If the newlywed couple is moving to a new home, each spouse should notify the IRS by filing Form 8822, Change of Address. The U.S. Postal Service should be notified so that it can forward any IRS correspondence or refunds that are issued before the change is recorded in the IRS systems.
Wage Withholding and Estimated Tax
Each newlywed spouse should also file a revised Form W-4, Employee’s Withholding Allowance Certificate, with their employers to reflect their new marital status. This should be done within 10 days of their change of status.
For example, if the spouses earn approximately the same incomes and they file jointly, their tax may be higher than their combined tax as unmarried individuals. This is the well-known “marriage penalty.” Unless the couple files new W-4s to increase withholding, they may be significantly underwithheld.
On the other hand, if one spouse earns most or all of the couple’s income, a joint return may produce a lower tax than two single returns. In other words, they will receive a “marriage bonus.” Therefore, unless the couple reduces their withholding, they will be overwithheld.
2018 TAX TIP: Suggest to your clients that they use the IRS withholding calculator instead of the worksheets in Form W-4 to calculate their withholding allowances. Because of the tax law changes made by the Tax Cuts and Jobs Act of 2017, the withholding calculator is likely to produce a more accurate result.
Clients who prepay their taxes through estimated tax payments should adjust those payments accordingly.
Couples who marry before the end of 2018 are considered married for the entire year for tax purposes. They can file their returns for the year as either married filing jointly or separately. Newlywed clients should be advised that they can no longer file as single taxpayers.
Because of the graduated tax rate system, if one spouse earns all or most of the income, joint filing can result in significant tax savings. On the other hand, if the spouses have roughly the same incomes, the couple should figure their tax using both the joint and separate filing status and use the one that produces the lower tax. Newlyweds should be cautioned, however, that if one spouse itemizes deductions on a separate return, the other spouse must do so as well; one spouse cannot itemized while the other claims the standard deduction.

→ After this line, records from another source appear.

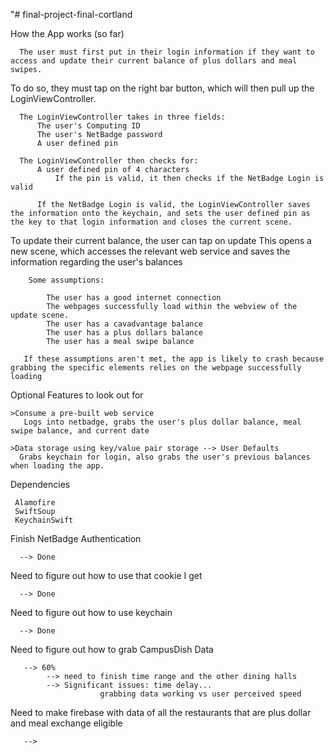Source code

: "# final-project-final-cortland

How the App works (so far)
      
      The user must first put in their login information if they want to access and update their current balance of plus dollars and meal swipes.
  
  To do so, they must tap on the right bar button, which will then pull up the LoginViewController. 
  
      The LoginViewController takes in three fields: 
          The user's Computing ID
          The user's NetBadge password
          A user defined pin
          
      The LoginViewController then checks for:
          A user defined pin of 4 characters
              If the pin is valid, it then checks if the NetBadge Login is valid

          If the NetBadge Login is valid, the LoginViewController saves the information onto the keychain, and sets the user defined pin as the key to that login information and closes the current scene. 
       
  To update their current balance, the user can tap on update
      This opens a new scene, which accesses the relevant web service and saves the information regarding the user's balances
      
        Some assumptions:
            
            The user has a good internet connection
            The webpages successfully load within the webview of the update scene.
            The user has a cavadvantage balance
            The user has a plus dollars balance
            The user has a meal swipe balance
       
       If these assumptions aren't met, the app is likely to crash because grabbing the specific elements relies on the webpage successfully loading
       


Optional Features to look out for


    >Consume a pre-built web service 
       Logs into netbadge, grabs the user's plus dollar balance, meal swipe balance, and current date
    
    >Data storage using key/value pair storage --> User Defaults
      Grabs keychain for login, also grabs the user's previous balances when loading the app. 

Dependencies
     
     Alamofire
     SwiftSoup
     KeychainSwift



Finish NetBadge Authentication

      --> Done

Need to figure out how to use that cookie I get
      
      --> Done

Need to figure out how to use keychain
      
      --> Done
  
Need to figure out how to grab CampusDish Data
       
       --> 60% 
            --> need to finish time range and the other dining halls
            --> Significant issues: time delay... 
                        grabbing data working vs user perceived speed    

Need to make firebase with data of all the restaurants that are plus dollar and meal exchange eligible 
            
       -->
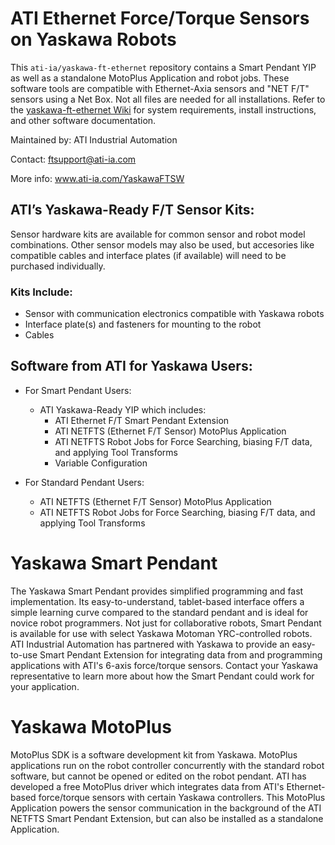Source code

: # ATI Ethernet Force/Torque Sensors on Yaskawa Robots
This `ati-ia/yaskawa-ft-ethernet` repository contains a Smart Pendant YIP as well as a standalone MotoPlus Application and robot jobs. These software tools are compatible with Ethernet-Axia sensors and "NET F/T" sensors using a Net Box.  Not all files are needed for all installations. Refer to the [yaskawa-ft-ethernet Wiki](https://github.com/ati-ia/yaskawa-ft-ethernet/wiki) for system requirements, install instructions, and other software documentation.

Maintained by: ATI Industrial Automation

Contact: ftsupport@ati-ia.com

More info: www.ati-ia.com/YaskawaFTSW 

## ATI’s Yaskawa-Ready F/T Sensor Kits:
Sensor hardware kits are available for common sensor and robot model combinations. Other sensor models may also be used, but accesories like compatible cables and interface plates (if available) will need to be purchased individually.
### Kits Include:
  - Sensor with communication electronics compatible with Yaskawa robots
  - Interface plate(s) and fasteners for mounting to the robot
  - Cables
## Software from ATI for Yaskawa Users:
  - For Smart Pendant Users:
    - ATI Yaskawa-Ready YIP which includes:
      - ATI Ethernet F/T Smart Pendant Extension
      - ATI NETFTS (Ethernet F/T Sensor) MotoPlus Application
      - ATI NETFTS Robot Jobs for Force Searching, biasing F/T data, and applying Tool Transforms
      - Variable Configuration

  - For Standard Pendant Users:
    - ATI NETFTS (Ethernet F/T Sensor) MotoPlus Application
    - ATI NETFTS Robot Jobs for Force Searching, biasing F/T data, and applying Tool Transforms

# Yaskawa Smart Pendant
The Yaskawa Smart Pendant provides simplified programming and fast implementation. Its easy-to-understand, tablet-based interface offers a simple learning curve compared to the standard pendant and is ideal for novice robot programmers. Not just for collaborative robots, Smart Pendant is available for use with select Yaskawa Motoman YRC-controlled robots. ATI Industrial Automation has partnered with Yaskawa to provide an easy-to-use Smart Pendant Extension for integrating data from and programming applications with ATI's 6-axis force/torque sensors. Contact your Yaskawa representative to learn more about how the Smart Pendant could work for your application.

# Yaskawa MotoPlus
MotoPlus SDK is a software development kit from Yaskawa. MotoPlus applications run on the robot controller concurrently with the standard robot software, but cannot be opened or edited on the robot pendant. ATI has developed a free MotoPlus driver which integrates data from ATI's Ethernet-based force/torque sensors with certain Yaskawa controllers. This MotoPlus Application powers the sensor communication in the background of the ATI NETFTS Smart Pendant Extension, but can also be installed as a standalone Application.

Moreover, some tax benefits are available to joint filers but not to separate filers. For example, only joint filers can make contributions to an individual retirement account (IRA) set up for a non-working spouse. And only joint filers can claim the dependent care credit and the earned income credit. Most significantly for young newlyweds, the education credits, the deduction for student loan interest, and the tuition and fees deduction cannot be claimed on a separate return.
Whether you have clients getting married this summer or any other time of the year, you can be an important advisor during this critical juncture of their lives, providing them important information and advice related to their new tax status.